DATA SHOWN ::
▼
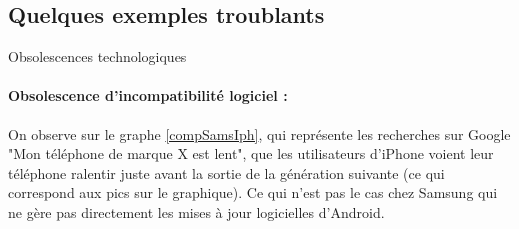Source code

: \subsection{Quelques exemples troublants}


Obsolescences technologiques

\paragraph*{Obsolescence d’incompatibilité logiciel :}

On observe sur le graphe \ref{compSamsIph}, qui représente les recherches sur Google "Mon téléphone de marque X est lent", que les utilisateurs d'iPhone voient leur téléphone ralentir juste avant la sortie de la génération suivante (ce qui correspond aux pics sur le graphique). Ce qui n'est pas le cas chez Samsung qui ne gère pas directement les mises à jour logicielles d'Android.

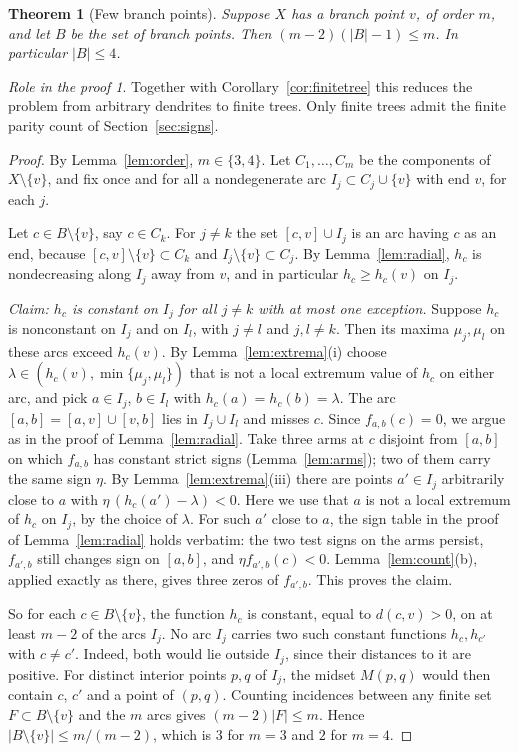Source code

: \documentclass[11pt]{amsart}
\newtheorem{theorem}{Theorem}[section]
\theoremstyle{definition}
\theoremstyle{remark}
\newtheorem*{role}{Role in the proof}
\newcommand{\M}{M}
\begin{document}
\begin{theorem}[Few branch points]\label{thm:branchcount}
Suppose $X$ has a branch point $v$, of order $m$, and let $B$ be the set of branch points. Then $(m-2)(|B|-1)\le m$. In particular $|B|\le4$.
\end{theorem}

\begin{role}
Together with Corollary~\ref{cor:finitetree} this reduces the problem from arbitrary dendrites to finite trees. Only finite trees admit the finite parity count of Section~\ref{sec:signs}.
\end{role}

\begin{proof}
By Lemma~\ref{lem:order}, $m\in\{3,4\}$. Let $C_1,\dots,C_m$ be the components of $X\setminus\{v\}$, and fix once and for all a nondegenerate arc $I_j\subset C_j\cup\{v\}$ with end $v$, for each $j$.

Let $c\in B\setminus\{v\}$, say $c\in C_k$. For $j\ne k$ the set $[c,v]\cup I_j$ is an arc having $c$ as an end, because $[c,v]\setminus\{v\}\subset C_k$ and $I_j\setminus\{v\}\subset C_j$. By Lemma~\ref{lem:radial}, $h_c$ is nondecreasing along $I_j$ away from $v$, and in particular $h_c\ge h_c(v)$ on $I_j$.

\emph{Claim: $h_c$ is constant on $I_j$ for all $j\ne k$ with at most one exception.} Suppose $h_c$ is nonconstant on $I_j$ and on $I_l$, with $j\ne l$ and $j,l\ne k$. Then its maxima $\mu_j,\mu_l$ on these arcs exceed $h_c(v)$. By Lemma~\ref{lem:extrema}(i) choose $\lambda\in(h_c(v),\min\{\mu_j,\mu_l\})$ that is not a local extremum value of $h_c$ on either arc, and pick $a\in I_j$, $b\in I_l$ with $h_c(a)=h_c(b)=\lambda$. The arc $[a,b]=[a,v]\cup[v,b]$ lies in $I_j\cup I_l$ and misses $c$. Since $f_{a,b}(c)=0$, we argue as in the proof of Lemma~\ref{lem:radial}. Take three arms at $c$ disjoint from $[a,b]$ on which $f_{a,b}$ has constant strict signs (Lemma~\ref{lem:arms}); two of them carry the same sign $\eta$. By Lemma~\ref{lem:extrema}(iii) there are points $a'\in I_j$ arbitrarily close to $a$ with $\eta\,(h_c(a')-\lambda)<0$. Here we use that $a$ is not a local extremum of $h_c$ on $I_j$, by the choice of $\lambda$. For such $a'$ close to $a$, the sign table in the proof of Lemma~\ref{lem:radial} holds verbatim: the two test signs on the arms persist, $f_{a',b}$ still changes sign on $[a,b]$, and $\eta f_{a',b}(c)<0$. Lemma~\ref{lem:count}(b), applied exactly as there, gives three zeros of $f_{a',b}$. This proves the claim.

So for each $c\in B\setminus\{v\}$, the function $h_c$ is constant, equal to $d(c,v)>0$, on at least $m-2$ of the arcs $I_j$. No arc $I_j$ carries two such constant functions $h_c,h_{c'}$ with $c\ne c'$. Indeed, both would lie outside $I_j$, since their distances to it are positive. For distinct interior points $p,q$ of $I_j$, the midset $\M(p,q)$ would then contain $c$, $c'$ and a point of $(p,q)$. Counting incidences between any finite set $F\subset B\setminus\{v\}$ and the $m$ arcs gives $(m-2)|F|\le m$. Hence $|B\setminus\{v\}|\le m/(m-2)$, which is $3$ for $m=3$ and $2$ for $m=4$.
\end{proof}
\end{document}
▲
INSTRUCTIONS FOR THE TASK :: Pictures are to be left out; set down everything else in the records exactly.

TASK ANSWER ::
Source code

: \subsection{Quelques exemples troublants}


Obsolescences technologiques

\paragraph*{Obsolescence d’incompatibilité logiciel :}

On observe sur le graphe \ref{compSamsIph}, qui représente les recherches sur Google "Mon téléphone de marque X est lent", que les utilisateurs d'iPhone voient leur téléphone ralentir juste avant la sortie de la génération suivante (ce qui correspond aux pics sur le graphique). Ce qui n'est pas le cas chez Samsung qui ne gère pas directement les mises à jour logicielles d'Android.

Source code

: \documentclass[11pt]{amsart}
\newtheorem{theorem}{Theorem}[section]
\theoremstyle{definition}
\theoremstyle{remark}
\newtheorem*{role}{Role in the proof}
\newcommand{\M}{M}
\begin{document}
\begin{theorem}[Few branch points]\label{thm:branchcount}
Suppose $X$ has a branch point $v$, of order $m$, and let $B$ be the set of branch points. Then $(m-2)(|B|-1)\le m$. In particular $|B|\le4$.
\end{theorem}

\begin{role}
Together with Corollary~\ref{cor:finitetree} this reduces the problem from arbitrary dendrites to finite trees. Only finite trees admit the finite parity count of Section~\ref{sec:signs}.
\end{role}

\begin{proof}
By Lemma~\ref{lem:order}, $m\in\{3,4\}$. Let $C_1,\dots,C_m$ be the components of $X\setminus\{v\}$, and fix once and for all a nondegenerate arc $I_j\subset C_j\cup\{v\}$ with end $v$, for each $j$.

Let $c\in B\setminus\{v\}$, say $c\in C_k$. For $j\ne k$ the set $[c,v]\cup I_j$ is an arc having $c$ as an end, because $[c,v]\setminus\{v\}\subset C_k$ and $I_j\setminus\{v\}\subset C_j$. By Lemma~\ref{lem:radial}, $h_c$ is nondecreasing along $I_j$ away from $v$, and in particular $h_c\ge h_c(v)$ on $I_j$.

\emph{Claim: $h_c$ is constant on $I_j$ for all $j\ne k$ with at most one exception.} Suppose $h_c$ is nonconstant on $I_j$ and on $I_l$, with $j\ne l$ and $j,l\ne k$. Then its maxima $\mu_j,\mu_l$ on these arcs exceed $h_c(v)$. By Lemma~\ref{lem:extrema}(i) choose $\lambda\in(h_c(v),\min\{\mu_j,\mu_l\})$ that is not a local extremum value of $h_c$ on either arc, and pick $a\in I_j$, $b\in I_l$ with $h_c(a)=h_c(b)=\lambda$. The arc $[a,b]=[a,v]\cup[v,b]$ lies in $I_j\cup I_l$ and misses $c$. Since $f_{a,b}(c)=0$, we argue as in the proof of Lemma~\ref{lem:radial}. Take three arms at $c$ disjoint from $[a,b]$ on which $f_{a,b}$ has constant strict signs (Lemma~\ref{lem:arms}); two of them carry the same sign $\eta$. By Lemma~\ref{lem:extrema}(iii) there are points $a'\in I_j$ arbitrarily close to $a$ with $\eta\,(h_c(a')-\lambda)<0$. Here we use that $a$ is not a local extremum of $h_c$ on $I_j$, by the choice of $\lambda$. For such $a'$ close to $a$, the sign table in the proof of Lemma~\ref{lem:radial} holds verbatim: the two test signs on the arms persist, $f_{a',b}$ still changes sign on $[a,b]$, and $\eta f_{a',b}(c)<0$. Lemma~\ref{lem:count}(b), applied exactly as there, gives three zeros of $f_{a',b}$. This proves the claim.

So for each $c\in B\setminus\{v\}$, the function $h_c$ is constant, equal to $d(c,v)>0$, on at least $m-2$ of the arcs $I_j$. No arc $I_j$ carries two such constant functions $h_c,h_{c'}$ with $c\ne c'$. Indeed, both would lie outside $I_j$, since their distances to it are positive. For distinct interior points $p,q$ of $I_j$, the midset $\M(p,q)$ would then contain $c$, $c'$ and a point of $(p,q)$. Counting incidences between any finite set $F\subset B\setminus\{v\}$ and the $m$ arcs gives $(m-2)|F|\le m$. Hence $|B\setminus\{v\}|\le m/(m-2)$, which is $3$ for $m=3$ and $2$ for $m=4$.
\end{proof}
\end{document}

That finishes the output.